Hive Plays Well with JSON

Posted on May 6, 2012 by Pranab

Hive is an abstraction on Hadoop Map Reduce. It provides a SQL like interface for querying HDFS data, whch accounts for most of it’s popularity. In Hive, table structured data in HDFS is encapsulated with a table as in RDBMS. The DDL for table creation in Hive looks very similar to table creation DDL in RDBMS.

In one of my recent projects, I had a need for storing and querying JSON formatted hierarchical data. Hive works well with flat record structured data. I wanted to find out how Hive handles hierarchically structured data. I found out that Hive works well with hierarchical JSON formatted data.

Quick Review of Hive

Hive wiki is a very good resource to learn Hive. Here is a quick review. When you run a Hive query, this is what happens roughly.

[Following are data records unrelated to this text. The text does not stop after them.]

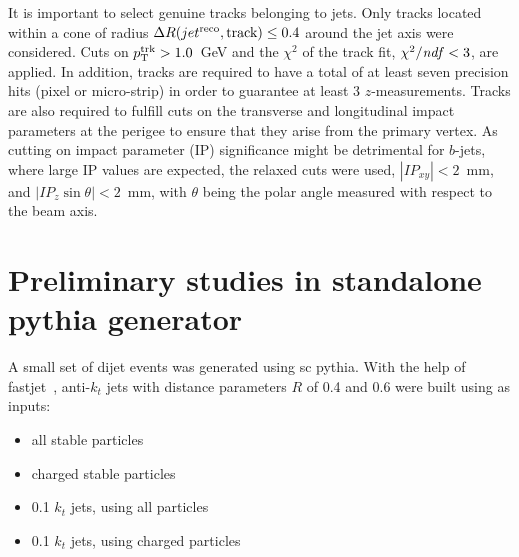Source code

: 
It is important to select genuine tracks belonging to jets. Only tracks located  within a cone of radius $\Delta R(jet^{\rm reco},\rm track) \leq 0.4$ around the jet axis were considered. %
  Cuts on $p_{\rm{T}}^{\rm{trk}}>1.0$~GeV and the $\chi^2$ of the track fit, $\chi^2/{\it ndf}<3$, are applied. %
 In addition, tracks are required to have a total of at least seven precision hits (pixel or micro-strip) in order to guarantee at least 3 $z$-measurements. Tracks are also required to fulfill cuts on the transverse and longitudinal impact parameters at the perigee to ensure that they arise from  the primary vertex. As cutting on impact parameter (IP) significance might be detrimental for $b$-jets, where large IP values are expected, the relaxed cuts were used, $|IP_{xy}|<2$~mm, and $|IP_{z}\sin\theta|<2$~mm, with $\theta$ being the polar angle measured with respect to the beam axis. %



\section{Preliminary studies in standalone {\sc pythia} generator}\label{sec:gbbKine}


A small set of dijet events was generated using {sc pythia}. With the help of fastjet~\cite{fastjet}, anti-$k_t$ jets with distance parameters $R$ of 0.4 and 0.6 were built using as inputs:

\begin{itemize}\addtolength{\itemsep}{-0.4\baselineskip}
\item
all stable particles
\item
charged stable particles
\item 
0.1 $k_t$ jets, using all particles 
\item 
0.1 $k_t$ jets, using charged particles 
\end{itemize}

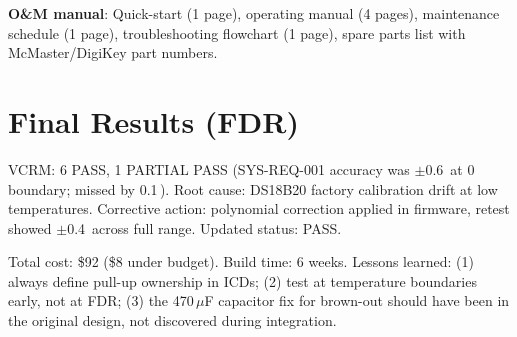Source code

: \textbf{O\&M manual}: Quick-start (1 page), operating manual (4 pages), maintenance schedule (1 page), troubleshooting flowchart (1 page), spare parts list with McMaster/DigiKey part numbers.

\section*{Final Results (FDR)}
VCRM: 6 PASS, 1 PARTIAL PASS (SYS-REQ-001 accuracy was $\pm$0.6\,\degC{} at 0\,\degC{} boundary; missed by 0.1\,\degC{}). Root cause: DS18B20 factory calibration drift at low temperatures. Corrective action: polynomial correction applied in firmware, retest showed $\pm$0.4\,\degC{} across full range. Updated status: PASS.

Total cost: \$92 (\$8 under budget). Build time: 6 weeks. Lessons learned: (1) always define pull-up ownership in ICDs; (2) test at temperature boundaries early, not at FDR; (3) the 470\,$\mu$F capacitor fix for brown-out should have been in the original design, not discovered during integration.

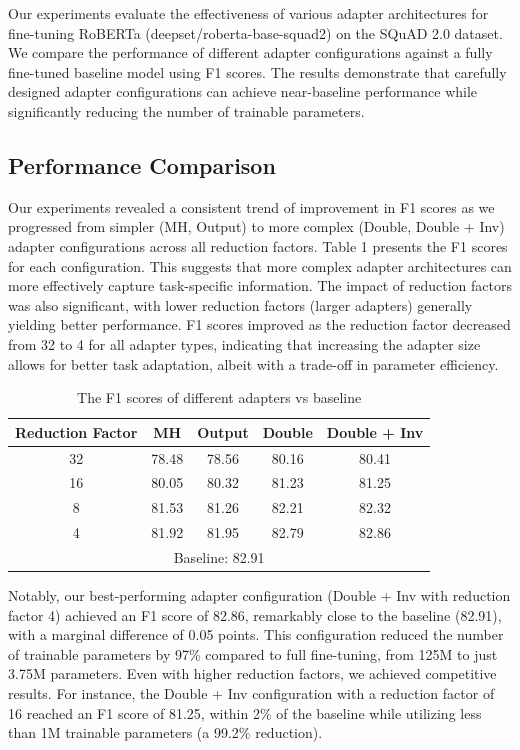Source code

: \documentclass[conference]{IEEEtran}
\begin{document}
Our experiments evaluate the effectiveness of various adapter architectures for fine-tuning RoBERTa (deepset/roberta-base-squad2) on the SQuAD 2.0 dataset. We compare the performance of different adapter configurations against a fully fine-tuned baseline model using F1 scores. The results demonstrate that carefully designed adapter configurations can achieve near-baseline performance while significantly reducing the number of trainable parameters.

\subsection{Performance Comparison}

Our experiments revealed a consistent trend of improvement in F1 scores as we progressed from simpler (MH, Output) to more complex (Double, Double + Inv) adapter configurations across all reduction factors. Table 1
presents the F1 scores for each configuration. This suggests that more complex adapter architectures can more effectively capture task-specific information. The impact of reduction factors was also significant, with lower reduction factors (larger adapters) generally yielding better performance. F1 scores improved as the reduction factor decreased from 32 to 4 for all adapter types, indicating that increasing the adapter size allows for better task adaptation, albeit with a trade-off in parameter efficiency.

\begin{table}[h]
    \caption{The F1 scores of different adapters vs baseline}
    \centering
    \begin{tabular}{|c|c|c|c|c|}
        \hline
        Reduction Factor & MH & Output & Double & Double + Inv \\ \hline
        32 & 78.48 & 78.56 & 80.16 & 80.41 \\ \hline
        16 & 80.05 & 80.32 & 81.23 & 81.25 \\ \hline
        8 & 81.53 & 81.26 & 82.21 & 82.32 \\ \hline
        4 & 81.92 & 81.95 & 82.79 & 82.86 \\ \hline
        \multicolumn{5}{|c|}{Baseline: 82.91} \\ \hline
    \end{tabular}
\end{table}

Notably, our best-performing adapter configuration (Double + Inv with reduction factor 4) achieved an F1 score of 82.86, remarkably close to the baseline (82.91), with a marginal difference of 0.05 points. This configuration reduced the number of trainable parameters by 97\% compared to full fine-tuning, from 125M to just 3.75M parameters. Even with higher reduction factors, we achieved competitive results. For instance, the Double + Inv configuration with a reduction factor of 16 reached an F1 score of 81.25, within 2\% of the baseline while utilizing less than 1M trainable parameters (a 99.2\% reduction).
\end{document}
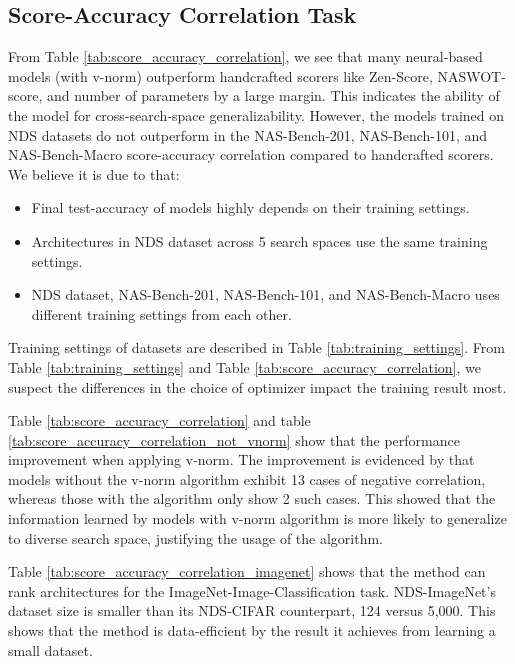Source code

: \documentclass[lettersize,journal]{IEEEtran}
\begin{document}
    \subsection{Score-Accuracy Correlation Task}
        From Table \ref{tab:score_accuracy_correlation}, we see that many neural-based models (with v-norm) outperform handcrafted scorers like Zen-Score, NASWOT-score, and number of parameters by a large margin. This indicates the ability of the model for cross-search-space generalizability. However, the models trained on NDS datasets do not outperform in the NAS-Bench-201, NAS-Bench-101, and NAS-Bench-Macro score-accuracy correlation compared to handcrafted scorers. We believe it is due to that:
            \begin{itemize}
                \item Final test-accuracy of models highly depends on their training settings.
                \item Architectures in NDS dataset across 5 search spaces use the same training settings.
                \item NDS dataset, NAS-Bench-201, NAS-Bench-101, and NAS-Bench-Macro uses different training settings from each other.
            \end{itemize}
        Training settings of datasets are described in Table \ref{tab:training_settings}. From Table \ref{tab:training_settings} and Table \ref{tab:score_accuracy_correlation}, we suspect the differences in the choice of optimizer impact the training result most.

        Table \ref{tab:score_accuracy_correlation} and table \ref{tab:score_accuracy_correlation_not_vnorm} show that the performance improvement when applying v-norm. The improvement is evidenced by that models without the v-norm algorithm exhibit 13 cases of negative correlation, whereas those with the algorithm only show 2 such cases. This showed that the information learned by models with v-norm algorithm is more likely to generalize to diverse search space, justifying the usage of the algorithm.

        Table \ref{tab:score_accuracy_correlation_imagenet} shows that the method can rank architectures for the ImageNet-Image-Classification task. NDS-ImageNet's dataset size is smaller than its NDS-CIFAR counterpart, 124 versus 5,000. This shows that the method is data-efficient by the result it achieves from learning a small dataset.
        
\end{document}
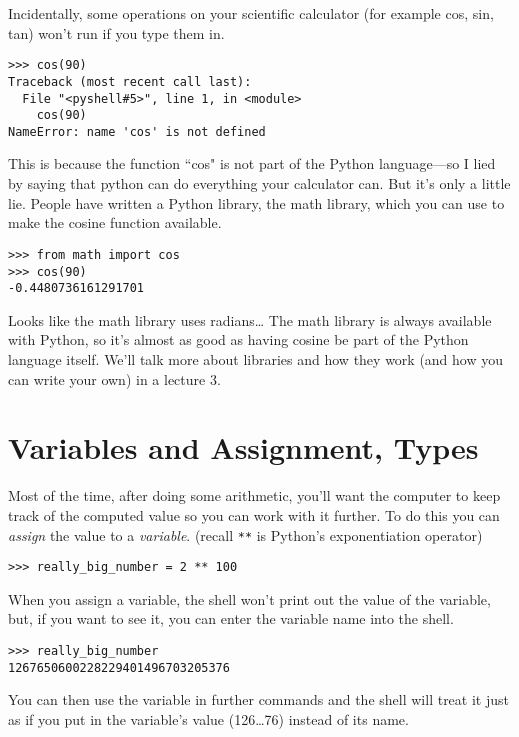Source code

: Incidentally, some operations on your scientific calculator (for example cos, sin, tan) won’t run if you type them in. 

\begin{lstlisting}[numbers=none]
>>> cos(90)
Traceback (most recent call last):
  File "<pyshell#5>", line 1, in <module>
    cos(90)
NameError: name 'cos' is not defined
\end{lstlisting}

This is because the function ``cos" is not part of the Python language—so I lied by saying that python can do everything your calculator can. But it’s only a little lie. People have written a Python library, the math library, which you can use to make the cosine function available.

\begin{lstlisting}[numbers=none]
>>> from math import cos
>>> cos(90)
-0.4480736161291701   
\end{lstlisting}   

Looks like the math library uses radians… The math library is always available with Python, so it’s almost as good as having cosine be part of the Python language itself. We’ll talk more about libraries and how they work (and how you can write your own) in a lecture 3.


\section*{Variables and Assignment, Types}

Most of the time, after doing some arithmetic, you’ll want the computer to keep track of the computed value so you can work with it further. To do this you can \emph{assign} the value to a \emph{variable}. (recall \texttt{**} is Python’s exponentiation operator)

\begin{lstlisting}[numbers=none]
>>> really_big_number = 2 ** 100
\end{lstlisting}

When you assign a variable, the shell won’t print out the value of the variable, but, if you want to see it, you can enter the variable name into the shell. 

\begin{lstlisting}[numbers=none]
>>> really_big_number
1267650600228229401496703205376
\end{lstlisting}

You can then use the variable in further commands and the shell will treat it just as if you put in the variable’s value (126…76) instead of its name.

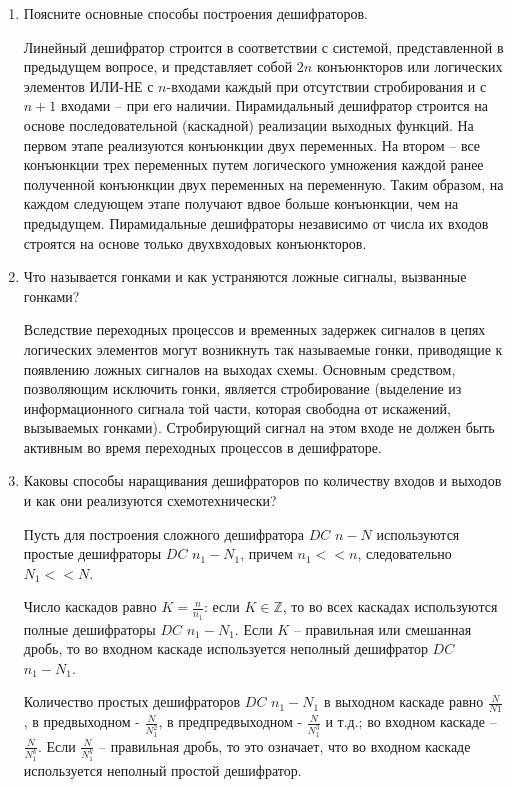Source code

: \begin{enumerate}
	\item{Поясните основные способы построения дешифраторов.}

	Линейный дешифратор строится в соответствии с системой, представленной в предыдущем вопросе, и представляет собой $2n$ конъюнкторов или логических элементов ИЛИ-НЕ
	с $n$-входами каждый при отсутствии стробирования и с $n + 1$ входами -- при его наличии.
	Пирамидальный дешифратор строится на основе последовательной (каскадной) реализации выходных функций. На первом этапе реализуются конъюнкции двух переменных.
	На втором -- все конъюнкции трех переменных путем логического умножения каждой ранее полученной конъюнкции двух переменных на переменную. Таким образом, на каждом
	следующем этапе получают вдвое больше конъюнкции, чем на предыдущем. Пирамидальные дешифраторы независимо от числа их входов строятся на основе только двухвходовых конъюнкторов.
	
	\item{Что называется гонками и как устраняются ложные сигналы, вызванные гонками?}
	
	Вследствие переходных процессов и временных задержек сигналов в цепях логических элементов могут возникнуть так называемые гонки, приводящие к появлению ложных сигналов на выходах схемы. Основным средством, позволяющим исключить гонки, является стробирование (выделение из информационного сигнала той части, которая свободна от искажений, вызываемых гонками). Стробирующий сигнал на этом входе не должен
	быть активным во время переходных процессов в дешифраторе.
	
	\item{Каковы способы наращивания дешифраторов по количеству входов и выходов и как они реализуются схемотехнически?}
	
	Пусть для построения сложного дешифратора $DC$ $n - N$ используются простые дешифраторы $DC$ $n_1 - N_1$, причем $n_1 << n$, следовательно $N_1 << N$.
	
	Число каскадов равно $K = \frac{n}{n_1}$: если $K \in \mathbb{Z}$, то во всех каскадах используются полные дешифраторы $DC$ $n_1 - N_1$. Если $K$ -- правильная или смешанная дробь, то во входном каскаде используется неполный дешифратор $DC$ $n_1 - N_1$.
	
	Количество простых дешифраторов $DC$ $n_1-N_1$ в выходном каскаде равно $\frac{N}{N1}$, в предвыходном - $\frac{N}{N_1^2}$, в предпредвыходном - $\frac{N}{N_1^3}$ и т.д.; во входном каскаде -- $\frac{N}{N_1^k}$. Если $\frac{N}{N_1^k}$ -- правильная дробь, то это означает, что во входном каскаде используется неполный простой дешифратор.
	

\end{enumerate}
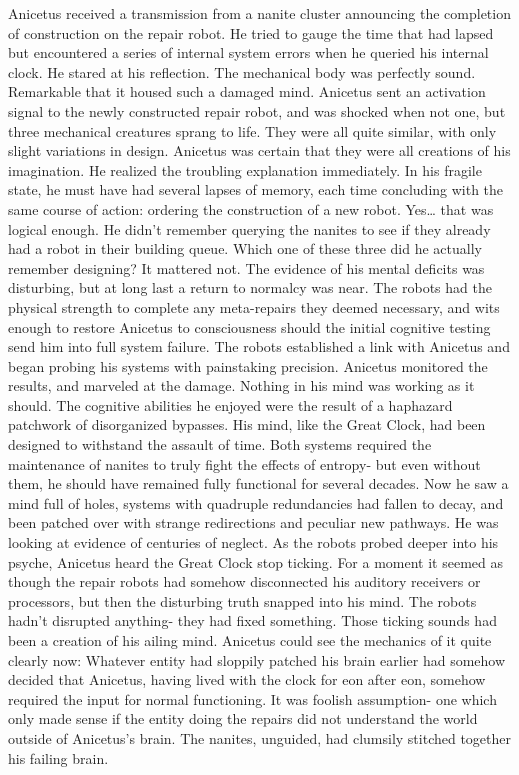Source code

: \documentclass[a4paper]{article}
\begin{document}
Anicetus received a transmission from a nanite cluster announcing the completion of construction on the repair robot. He tried to gauge the time that had lapsed but encountered a series of internal system errors when he queried his internal clock. He stared at his reflection. The mechanical body was perfectly sound. Remarkable that it housed such a damaged mind.
Anicetus sent an activation signal to the newly constructed repair robot, and was shocked when not one, but three mechanical creatures sprang to life. They were all quite similar, with only slight variations in design. Anicetus was certain that they were all creations of his imagination.
He realized the troubling explanation immediately. In his fragile state, he must have had several lapses of memory, each time concluding with the same course of action: ordering the construction of a new robot. Yes… that was logical enough. He didn’t remember querying the nanites to see if they already had a robot in their building queue. Which one of these three did he actually remember designing? It mattered not. The evidence of his mental deficits was disturbing, but at long last a return to normalcy was near.
The robots had the physical strength to complete any meta-repairs they deemed necessary, and wits enough to restore Anicetus to consciousness should the initial cognitive testing send him into full system failure. The robots established a link with Anicetus and began probing his systems with painstaking precision. Anicetus monitored the results, and marveled at the damage.
Nothing in his mind was working as it should. The cognitive abilities he enjoyed were the result of a haphazard patchwork of disorganized bypasses. His mind, like the Great Clock, had been designed to withstand the assault of time. Both systems required the maintenance of nanites to truly fight the effects of entropy- but even without them, he should have remained fully functional for several decades. Now he saw a mind full of holes, systems with quadruple redundancies had fallen to decay, and been patched over with strange redirections and peculiar new pathways. He was looking at evidence of centuries of neglect.
As the robots probed deeper into his psyche, Anicetus heard the Great Clock stop ticking. For a moment it seemed as though the repair robots had somehow disconnected his auditory receivers or processors, but then the disturbing truth snapped into his mind. The robots hadn’t disrupted anything- they had fixed something. Those ticking sounds had been a creation of his ailing mind.
Anicetus could see the mechanics of it quite clearly now: Whatever entity had sloppily patched his brain earlier had somehow decided that Anicetus, having lived with the clock for eon after eon, somehow required the input for normal functioning. It was foolish assumption- one which only made sense if the entity doing the repairs did not understand the world outside of Anicetus’s brain. The nanites, unguided, had clumsily stitched together his failing brain.
\end{document}
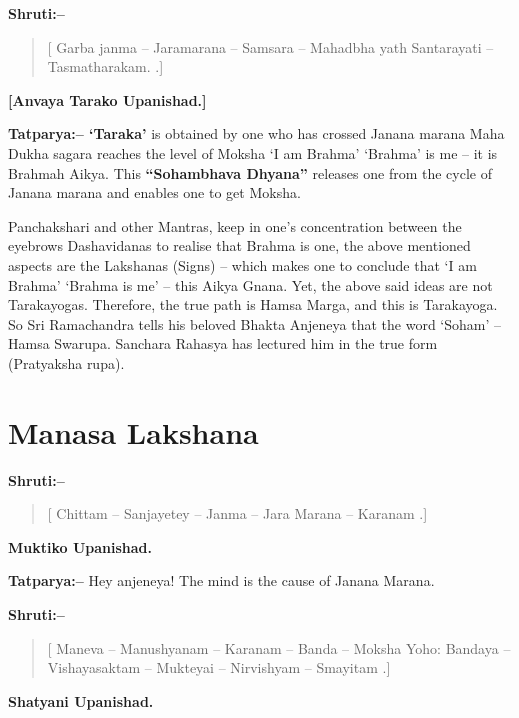 \textbf{Shruti:–}

\begin{verse}
[ Garba janma – Jaramarana – Samsara – Mahadbha yath  Santarayati – Tasmatharakam. .]
\end{verse}

\begin{flushright}
\textbf{[Anvaya Tarako Upanishad.]}
\end{flushright}

\textbf{Tatparya:– ‘Taraka’} is obtained by one who has crossed Janana marana Maha Dukha sagara reaches the level of Moksha ‘I am Brahma’ ‘Brahma’ is me – it is Brahmah Aikya. This \textbf{“Sohambhava Dhyana”} releases one from the cycle of Janana marana and enables one to get Moksha.

Panchakshari and other Mantras, keep in one's concentration between the eyebrows Dashavidanas to realise that Brahma is one, the above mentioned aspects are the Lakshanas (Signs) – which makes one to conclude that ‘I am Brahma’ ‘Brahma is me’ – this Aikya Gnana. Yet, the above said ideas are not Tarakayogas. Therefore, the true path is Hamsa Marga, and this is Tarakayoga. So Sri Ramachandra tells his beloved Bhakta Anjeneya that the word ‘Soham’ – Hamsa Swarupa. Sanchara Rahasya has lectured him in the true form (Pratyaksha rupa).

\chapter{Manasa Lakshana}

\textbf{Shruti:–}

\begin{verse}
[ Chittam – Sanjayetey – Janma – Jara Marana – Karanam .]
\end{verse}

\begin{flushright}
\textbf{Muktiko Upanishad.}
\end{flushright}

\textbf{Tatparya:–} Hey anjeneya! The mind is the cause of Janana Marana.

\textbf{Shruti:–}

\begin{verse}
[ Maneva – Manushyanam – Karanam – Banda – Moksha Yoho:  Bandaya – Vishayasaktam – Mukteyai – Nirvishyam – Smayitam .]
\end{verse}

\begin{flushright}
\textbf{Shatyani Upanishad.}
\end{flushright}

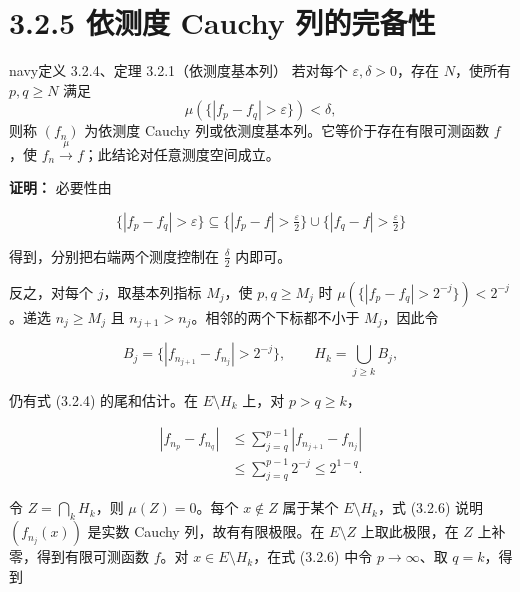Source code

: \documentclass[11pt,a4paper]{article}
\begin{document}
\section[\S{}3.2.5 依测度 Cauchy
列的完备性]{3.2.5 依测度 Cauchy
列的完备性}\label{ux4f9dux6d4bux5ea6-cauchy-ux5217ux7684ux5b8cux5907ux6027}

\begin{sboxenv}{navy}{定义 3.2.4、定理 3.2.1（依测度基本列）}
若对每个 \(\varepsilon,\delta>0\)，存在 \(N\)，使所有 \(p,q\ge N\) 满足
\begin{equation*}\mu(\{|f_p-f_q|>\varepsilon\})<\delta,\end{equation*} 则称 \((f_n)\) 为依测度
Cauchy 列或依测度基本列。它等价于存在有限可测函数 \(f\)，使
\(f_n\xrightarrow{\mu}f\)；此结论对任意测度空间成立。

\end{sboxenv}

\textbf{证明：} 必要性由

\begin{equation*}
\{|f_p-f_q|>\varepsilon\}
\subseteq\{|f_p-f|>\tfrac\varepsilon2\}\cup\{|f_q-f|>\tfrac\varepsilon2\}
\tag{3.2.5}
\end{equation*}

得到，分别把右端两个测度控制在 \(\frac\delta2\) 内即可。

反之，对每个 \(j\)，取基本列指标 \(M_j\)，使 \(p,q\ge M_j\) 时
\(\mu(\{|f_p-f_q|>2^{-j}\})<2^{-j}\)。递选 \(n_j\ge M_j\) 且
\(n_{j+1}>n_j\)。相邻的两个下标都不小于 \(M_j\)，因此令

\begin{equation*}
B_j=\{|f_{n_{j+1}}-f_{n_j}|>2^{-j}\},\qquad
H_k=\bigcup_{j\ge k}B_j,
\end{equation*}

仍有式 (3.2.4) 的尾和估计。在 \(E\setminus H_k\) 上，对 \(p>q\ge k\)，

\begin{equation*}
\begin{aligned}
|f_{n_p}-f_{n_q}|
&\le\sum_{j=q}^{p-1}|f_{n_{j+1}}-f_{n_j}|\\
&\le\sum_{j=q}^{p-1}2^{-j}\le2^{1-q}.
\end{aligned}
\tag{3.2.6}
\end{equation*}

令 \(Z=\bigcap_kH_k\)，则 \(\mu(Z)=0\)。每个 \(x\notin Z\) 属于某个
\(E\setminus H_k\)，式 (3.2.6) 说明 \((f_{n_j}(x))\) 是实数 Cauchy
列，故有有限极限。在 \(E\setminus Z\) 上取此极限，在 \(Z\)
上补零，得到有限可测函数 \(f\)。对 \(x\in E\setminus H_k\)，在式 (3.2.6)
中令 \(p\to\infty\)、取 \(q=k\)，得到
\end{document}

The Query Planner analyzes the query and converts it to DAG (Directed Acyclic Graph) of Hadoop Map Reduce jobs
The jobs get submitted to Hadoop cluster in the order implied by the DAG
For simple query, only mappers run. The Input Output format is responsible for managing an input split and reading the data off HDFS. Next, the data flows into a layer called SerDe (Serializer Deserializer). In this case data as byte stream gets converted to a structured format by the deserializer part of the SerdDe.
For aggregate queries, the Map Reduce jobs will also include reducers. In this case, the serializer of the SerDe converts structured data to byte stream which gets handed over to the Input Output format which writes it to the HDFS.

A typical Hive query will involve one or more Map Reduce jobs and full scan of the data, unless the table has partitions.

As a result, a Hive may be a high latency operation, depending on the amount of data and the Hadoop cluster configuration.

Blog Comment Example

For exploring Hive’s capability in handling JSON data, I am using blog comments as an example. A blog comment has the following fields.

blogID
date
commenter name
comment
commenter email
commenter web site

Here are some typical JSON records for blog comment. The data has two level of nesting.

{ "blogID" : "FJY26J1333", "date" : "2012-04-01", "name" : "vpxnksu", "comment" : "good stuff", "contact" : { "email" : "vpxnksu@gmail.com", "website" : "vpxnksu.wordpress.com" } }
{ "blogID" : "VSAUMDFGSD", "date" : "2012-04-01", "name" : "yhftrcx", "comment" : "another comment",}

You may have noticed that not all comment records will have the commenter’s contact info. As we will see later, when we query, Hive return NULL for any missing filed in any record.

Create Table

My table is very simple with only one column, which holds the JSON data. You can think of the data being completely denormalized. I am using external table which means I am keeping my table data off Hive’s control. I am simply telling Hive where to look for the data. Here is the DDL for the table

CREATE  EXTERNAL  TABLE comments
(
value STRING 
)
LOCATION  '/Users/pghosh/test/comments';

Next, I loaded my data from a file into the Comments table as below

LOAD DATA LOCAL INPATH '/Users/pghosh/Workspace/comment.txt' OVERWRITE INTO TABLE comments;

The keyword OVERWRITE causes existing data for the table to be wiped out, before the load. Now that the data is loaded, we are ready for some queries.

Time for Query

My first query is going to find emails for all commenters for a given blog. You may want to such queries for the following scenario. We just had a new blog published, which happens to be very similar to a past blog. We want to find email for all commenters for the old blog, so that we can send them email with link to the new blog. It’s very likely that they will be interested in the new blog. Here is the query.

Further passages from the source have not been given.